AWS has invested over Rs 42 crore in water replenishment projects and expects its investments to restore more than three billion litres of water annually. Its facilities increasingly rely on air-cooling systems along with liquid-cooling capabilities for advanced AI chips.

Microsoft’s India facilities (at Hyderabad, Pune, Chennai and Mumbai) are being engineered for zero-water cooling while relying on renewable energy partnerships with companies such as ReNew and Amplus Solar.

According to the International Energy Agency (IEA), a 100 MW AI data centre will consume around two million litres of water daily, about as much water consumed by 6,500 households in a day. Presently, only 25% of the water requirement globally is from recycled sources or non-potable water sources, and the rest is fresh water.

The location of these centres is another challenge. Mumbai accounts for 53% of India’s total data centre capacity, and they contribute to 5% of the city’s peak electricity demand. Chennai and the Delhi National Capital Region (NCR) were also sought-after locations because of better connectivity. But that is now changing as operators are scouting for locations based on power availability and renewable-energy potential rather than proximity to urban centres. While companies aim to strike a balance, AI data centres tend to select places where they can access massive, stable electric grids.

“Geographic diversification is key.
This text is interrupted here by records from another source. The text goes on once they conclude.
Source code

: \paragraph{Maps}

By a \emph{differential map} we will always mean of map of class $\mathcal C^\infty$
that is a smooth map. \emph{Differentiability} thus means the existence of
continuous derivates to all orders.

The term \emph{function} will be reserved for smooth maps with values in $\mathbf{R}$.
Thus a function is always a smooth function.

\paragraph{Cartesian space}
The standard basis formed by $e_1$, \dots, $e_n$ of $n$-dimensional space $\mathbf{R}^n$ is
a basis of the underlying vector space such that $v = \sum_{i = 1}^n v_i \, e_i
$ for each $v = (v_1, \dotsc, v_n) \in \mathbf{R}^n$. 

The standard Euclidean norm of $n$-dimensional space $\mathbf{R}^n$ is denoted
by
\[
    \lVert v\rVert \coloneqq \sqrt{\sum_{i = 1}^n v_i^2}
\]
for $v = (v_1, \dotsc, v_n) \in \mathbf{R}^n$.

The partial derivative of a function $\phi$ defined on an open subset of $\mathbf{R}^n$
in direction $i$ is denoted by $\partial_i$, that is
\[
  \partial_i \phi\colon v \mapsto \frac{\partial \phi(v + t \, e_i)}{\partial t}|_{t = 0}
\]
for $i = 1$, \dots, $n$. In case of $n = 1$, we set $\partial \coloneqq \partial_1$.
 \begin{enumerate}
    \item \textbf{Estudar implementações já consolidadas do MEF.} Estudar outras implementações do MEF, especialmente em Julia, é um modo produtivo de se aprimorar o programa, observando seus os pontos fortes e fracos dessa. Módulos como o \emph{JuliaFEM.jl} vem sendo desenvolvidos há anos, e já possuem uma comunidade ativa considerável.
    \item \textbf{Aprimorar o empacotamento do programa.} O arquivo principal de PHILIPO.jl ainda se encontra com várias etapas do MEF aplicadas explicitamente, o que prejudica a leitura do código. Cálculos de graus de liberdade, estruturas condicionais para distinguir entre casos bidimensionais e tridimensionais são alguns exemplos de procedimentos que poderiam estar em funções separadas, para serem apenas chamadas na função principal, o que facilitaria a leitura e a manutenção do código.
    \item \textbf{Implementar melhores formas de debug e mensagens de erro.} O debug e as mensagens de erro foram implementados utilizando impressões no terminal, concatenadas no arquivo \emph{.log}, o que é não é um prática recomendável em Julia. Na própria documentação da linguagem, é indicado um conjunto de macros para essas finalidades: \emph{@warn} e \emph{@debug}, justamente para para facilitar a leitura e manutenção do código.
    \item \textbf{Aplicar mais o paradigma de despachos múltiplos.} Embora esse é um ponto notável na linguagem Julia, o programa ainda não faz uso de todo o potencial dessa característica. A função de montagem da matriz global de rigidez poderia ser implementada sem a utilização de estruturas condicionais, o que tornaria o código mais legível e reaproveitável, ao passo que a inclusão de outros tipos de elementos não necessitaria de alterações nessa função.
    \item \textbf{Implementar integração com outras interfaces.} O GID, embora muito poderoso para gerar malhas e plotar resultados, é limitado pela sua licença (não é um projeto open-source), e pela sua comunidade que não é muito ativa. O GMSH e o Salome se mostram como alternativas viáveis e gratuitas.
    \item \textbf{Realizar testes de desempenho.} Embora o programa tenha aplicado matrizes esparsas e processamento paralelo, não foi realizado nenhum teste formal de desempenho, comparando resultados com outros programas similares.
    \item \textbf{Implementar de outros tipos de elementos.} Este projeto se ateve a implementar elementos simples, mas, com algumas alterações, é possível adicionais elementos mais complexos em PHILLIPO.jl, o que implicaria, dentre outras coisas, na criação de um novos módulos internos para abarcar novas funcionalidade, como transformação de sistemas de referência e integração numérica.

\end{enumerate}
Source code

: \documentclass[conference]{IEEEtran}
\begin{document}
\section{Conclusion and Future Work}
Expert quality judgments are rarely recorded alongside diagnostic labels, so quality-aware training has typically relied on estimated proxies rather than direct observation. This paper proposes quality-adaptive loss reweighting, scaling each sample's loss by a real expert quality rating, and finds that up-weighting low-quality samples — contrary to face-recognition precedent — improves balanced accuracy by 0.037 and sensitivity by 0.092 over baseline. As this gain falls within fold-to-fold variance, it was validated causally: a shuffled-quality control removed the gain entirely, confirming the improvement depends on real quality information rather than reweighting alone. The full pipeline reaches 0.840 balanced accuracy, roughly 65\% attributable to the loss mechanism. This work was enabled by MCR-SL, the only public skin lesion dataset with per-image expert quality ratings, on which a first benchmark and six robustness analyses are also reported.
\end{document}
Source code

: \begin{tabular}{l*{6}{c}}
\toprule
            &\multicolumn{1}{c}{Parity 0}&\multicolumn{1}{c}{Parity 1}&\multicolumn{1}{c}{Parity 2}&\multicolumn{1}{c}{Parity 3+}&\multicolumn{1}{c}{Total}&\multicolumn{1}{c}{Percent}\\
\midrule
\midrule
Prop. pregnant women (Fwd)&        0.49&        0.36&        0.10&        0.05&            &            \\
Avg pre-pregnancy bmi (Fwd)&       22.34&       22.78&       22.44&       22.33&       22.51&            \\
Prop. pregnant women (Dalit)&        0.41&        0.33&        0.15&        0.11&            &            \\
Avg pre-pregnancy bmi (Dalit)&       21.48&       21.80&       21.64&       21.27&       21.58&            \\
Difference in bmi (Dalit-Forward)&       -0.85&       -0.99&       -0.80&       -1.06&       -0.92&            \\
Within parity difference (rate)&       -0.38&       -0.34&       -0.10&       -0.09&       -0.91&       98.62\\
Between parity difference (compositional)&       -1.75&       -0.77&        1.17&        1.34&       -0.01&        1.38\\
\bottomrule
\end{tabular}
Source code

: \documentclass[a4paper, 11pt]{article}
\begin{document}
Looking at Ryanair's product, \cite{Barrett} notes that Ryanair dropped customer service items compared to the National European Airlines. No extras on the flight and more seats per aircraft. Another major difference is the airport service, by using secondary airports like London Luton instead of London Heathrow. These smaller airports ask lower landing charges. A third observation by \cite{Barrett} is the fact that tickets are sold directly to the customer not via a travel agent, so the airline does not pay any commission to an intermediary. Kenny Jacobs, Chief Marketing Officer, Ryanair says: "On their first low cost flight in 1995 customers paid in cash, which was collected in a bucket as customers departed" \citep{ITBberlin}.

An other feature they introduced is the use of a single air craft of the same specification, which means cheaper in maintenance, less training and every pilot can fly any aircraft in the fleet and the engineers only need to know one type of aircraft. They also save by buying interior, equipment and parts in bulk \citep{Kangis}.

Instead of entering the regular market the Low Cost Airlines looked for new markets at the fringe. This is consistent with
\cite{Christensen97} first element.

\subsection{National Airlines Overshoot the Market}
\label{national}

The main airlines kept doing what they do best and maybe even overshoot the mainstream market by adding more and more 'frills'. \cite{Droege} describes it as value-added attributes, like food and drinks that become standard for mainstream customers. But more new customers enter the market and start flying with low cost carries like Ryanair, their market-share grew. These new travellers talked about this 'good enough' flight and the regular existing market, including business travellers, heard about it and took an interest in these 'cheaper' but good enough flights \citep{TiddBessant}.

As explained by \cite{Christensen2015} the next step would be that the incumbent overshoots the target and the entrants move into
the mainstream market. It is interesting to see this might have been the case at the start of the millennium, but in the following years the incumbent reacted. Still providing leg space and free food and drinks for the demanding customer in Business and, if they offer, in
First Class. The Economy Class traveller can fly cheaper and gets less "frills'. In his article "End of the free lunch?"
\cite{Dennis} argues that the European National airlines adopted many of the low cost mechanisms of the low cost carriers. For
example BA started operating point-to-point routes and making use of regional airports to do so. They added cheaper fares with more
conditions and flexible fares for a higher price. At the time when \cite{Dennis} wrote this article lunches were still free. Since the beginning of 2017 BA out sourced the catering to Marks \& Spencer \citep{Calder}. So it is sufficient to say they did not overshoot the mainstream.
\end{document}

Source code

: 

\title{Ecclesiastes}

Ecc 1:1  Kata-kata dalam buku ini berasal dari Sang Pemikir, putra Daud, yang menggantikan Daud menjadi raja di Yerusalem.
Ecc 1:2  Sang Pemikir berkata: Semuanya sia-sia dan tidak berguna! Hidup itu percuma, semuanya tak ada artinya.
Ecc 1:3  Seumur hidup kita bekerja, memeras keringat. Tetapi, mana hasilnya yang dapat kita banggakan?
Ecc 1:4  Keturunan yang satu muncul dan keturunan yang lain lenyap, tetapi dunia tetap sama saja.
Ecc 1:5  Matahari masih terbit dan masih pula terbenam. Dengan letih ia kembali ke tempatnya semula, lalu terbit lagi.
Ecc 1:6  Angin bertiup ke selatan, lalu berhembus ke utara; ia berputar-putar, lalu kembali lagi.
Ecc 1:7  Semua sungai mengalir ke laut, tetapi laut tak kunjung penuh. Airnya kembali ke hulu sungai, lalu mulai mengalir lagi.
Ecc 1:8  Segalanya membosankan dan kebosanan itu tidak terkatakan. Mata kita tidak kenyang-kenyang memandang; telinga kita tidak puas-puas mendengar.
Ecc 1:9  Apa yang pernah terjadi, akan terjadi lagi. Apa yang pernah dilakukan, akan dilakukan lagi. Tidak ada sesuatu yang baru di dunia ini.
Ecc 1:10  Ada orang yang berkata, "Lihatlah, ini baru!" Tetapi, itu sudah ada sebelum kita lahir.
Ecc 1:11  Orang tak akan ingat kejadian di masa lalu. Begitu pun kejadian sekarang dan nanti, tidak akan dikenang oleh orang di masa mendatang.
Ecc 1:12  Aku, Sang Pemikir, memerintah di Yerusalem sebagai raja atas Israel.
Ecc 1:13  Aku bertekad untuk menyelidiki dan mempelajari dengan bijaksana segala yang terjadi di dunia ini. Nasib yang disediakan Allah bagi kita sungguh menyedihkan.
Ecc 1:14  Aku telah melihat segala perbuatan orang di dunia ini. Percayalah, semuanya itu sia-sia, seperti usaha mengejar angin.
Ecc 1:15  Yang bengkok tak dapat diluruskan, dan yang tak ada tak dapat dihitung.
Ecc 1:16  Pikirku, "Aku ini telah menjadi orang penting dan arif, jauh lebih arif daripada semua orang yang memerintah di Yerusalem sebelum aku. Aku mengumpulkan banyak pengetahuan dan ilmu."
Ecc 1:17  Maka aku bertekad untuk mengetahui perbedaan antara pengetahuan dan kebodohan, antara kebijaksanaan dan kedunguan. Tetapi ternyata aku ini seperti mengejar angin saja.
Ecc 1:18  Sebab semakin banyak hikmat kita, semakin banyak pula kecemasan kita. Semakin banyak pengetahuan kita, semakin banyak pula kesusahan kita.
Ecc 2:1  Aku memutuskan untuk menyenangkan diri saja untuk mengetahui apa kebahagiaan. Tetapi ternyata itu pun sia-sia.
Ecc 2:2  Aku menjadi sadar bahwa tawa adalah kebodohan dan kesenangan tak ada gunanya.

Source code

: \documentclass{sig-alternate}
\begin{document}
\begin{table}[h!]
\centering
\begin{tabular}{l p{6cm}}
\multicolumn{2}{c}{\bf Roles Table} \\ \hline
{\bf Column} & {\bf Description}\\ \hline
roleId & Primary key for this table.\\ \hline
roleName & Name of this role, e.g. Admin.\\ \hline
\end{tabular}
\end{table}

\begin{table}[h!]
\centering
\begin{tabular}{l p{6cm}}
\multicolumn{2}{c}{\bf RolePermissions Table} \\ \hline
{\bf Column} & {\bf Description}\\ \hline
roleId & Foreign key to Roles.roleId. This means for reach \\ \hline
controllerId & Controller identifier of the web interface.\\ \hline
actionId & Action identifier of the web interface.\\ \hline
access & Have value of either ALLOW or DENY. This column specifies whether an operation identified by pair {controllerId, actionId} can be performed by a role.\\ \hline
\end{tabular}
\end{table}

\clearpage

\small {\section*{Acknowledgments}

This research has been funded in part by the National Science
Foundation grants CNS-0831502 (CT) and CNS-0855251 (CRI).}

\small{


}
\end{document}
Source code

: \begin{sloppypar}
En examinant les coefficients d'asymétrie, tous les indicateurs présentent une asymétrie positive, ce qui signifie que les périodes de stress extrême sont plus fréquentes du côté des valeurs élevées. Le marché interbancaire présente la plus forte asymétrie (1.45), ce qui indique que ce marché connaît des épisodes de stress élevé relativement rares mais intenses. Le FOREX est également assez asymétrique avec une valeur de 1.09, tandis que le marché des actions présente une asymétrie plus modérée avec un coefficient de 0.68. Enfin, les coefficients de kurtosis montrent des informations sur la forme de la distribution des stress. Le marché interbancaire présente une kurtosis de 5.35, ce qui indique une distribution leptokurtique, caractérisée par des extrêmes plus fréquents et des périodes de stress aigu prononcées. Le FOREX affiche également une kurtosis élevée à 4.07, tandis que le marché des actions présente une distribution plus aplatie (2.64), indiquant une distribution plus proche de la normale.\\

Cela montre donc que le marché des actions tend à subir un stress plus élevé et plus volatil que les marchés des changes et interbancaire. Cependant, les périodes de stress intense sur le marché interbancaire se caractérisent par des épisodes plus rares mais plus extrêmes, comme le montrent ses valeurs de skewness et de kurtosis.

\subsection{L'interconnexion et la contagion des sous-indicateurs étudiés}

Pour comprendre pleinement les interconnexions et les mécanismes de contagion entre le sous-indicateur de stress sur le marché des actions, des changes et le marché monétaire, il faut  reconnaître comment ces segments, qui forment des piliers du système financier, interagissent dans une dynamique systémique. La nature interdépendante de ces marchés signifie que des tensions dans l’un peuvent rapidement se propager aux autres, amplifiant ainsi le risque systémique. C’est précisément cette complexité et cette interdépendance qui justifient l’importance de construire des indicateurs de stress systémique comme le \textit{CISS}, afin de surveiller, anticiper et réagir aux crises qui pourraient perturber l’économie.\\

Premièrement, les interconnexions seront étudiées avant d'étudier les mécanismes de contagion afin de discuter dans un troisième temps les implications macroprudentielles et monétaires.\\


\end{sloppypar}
Concentration in a few urban hubs (Mumbai, NCR) amplifies stress on already constrained water and power resources. Expanding into Tier II sites (like Visakhapatnam, Bhubaneshwar) can ease pressure on resources,” says Garg. Locating data centres in high renewable potential states such as Rajasthan or Tamil Nadu could reduce transmission losses and improve the reliability of green supply.

Developers could also look at sustainable models outside India. Climate-wise, India is like the United Arab Emirates (UAE) or Singapore, facing extreme heat and humidity. In humid coastal hubs like Mumbai, India could adopt Singapore’s tropical standards by raising operating temperatures to reduce cooling loads. In arid regions like Delhi, India could emulate Arizona and the UAE by mandating closed-loop liquid cooling and deploying dry air radiators.

The future of AI, increasingly, may depend not only on how intelligently machines think, but on how intelligently humans power them.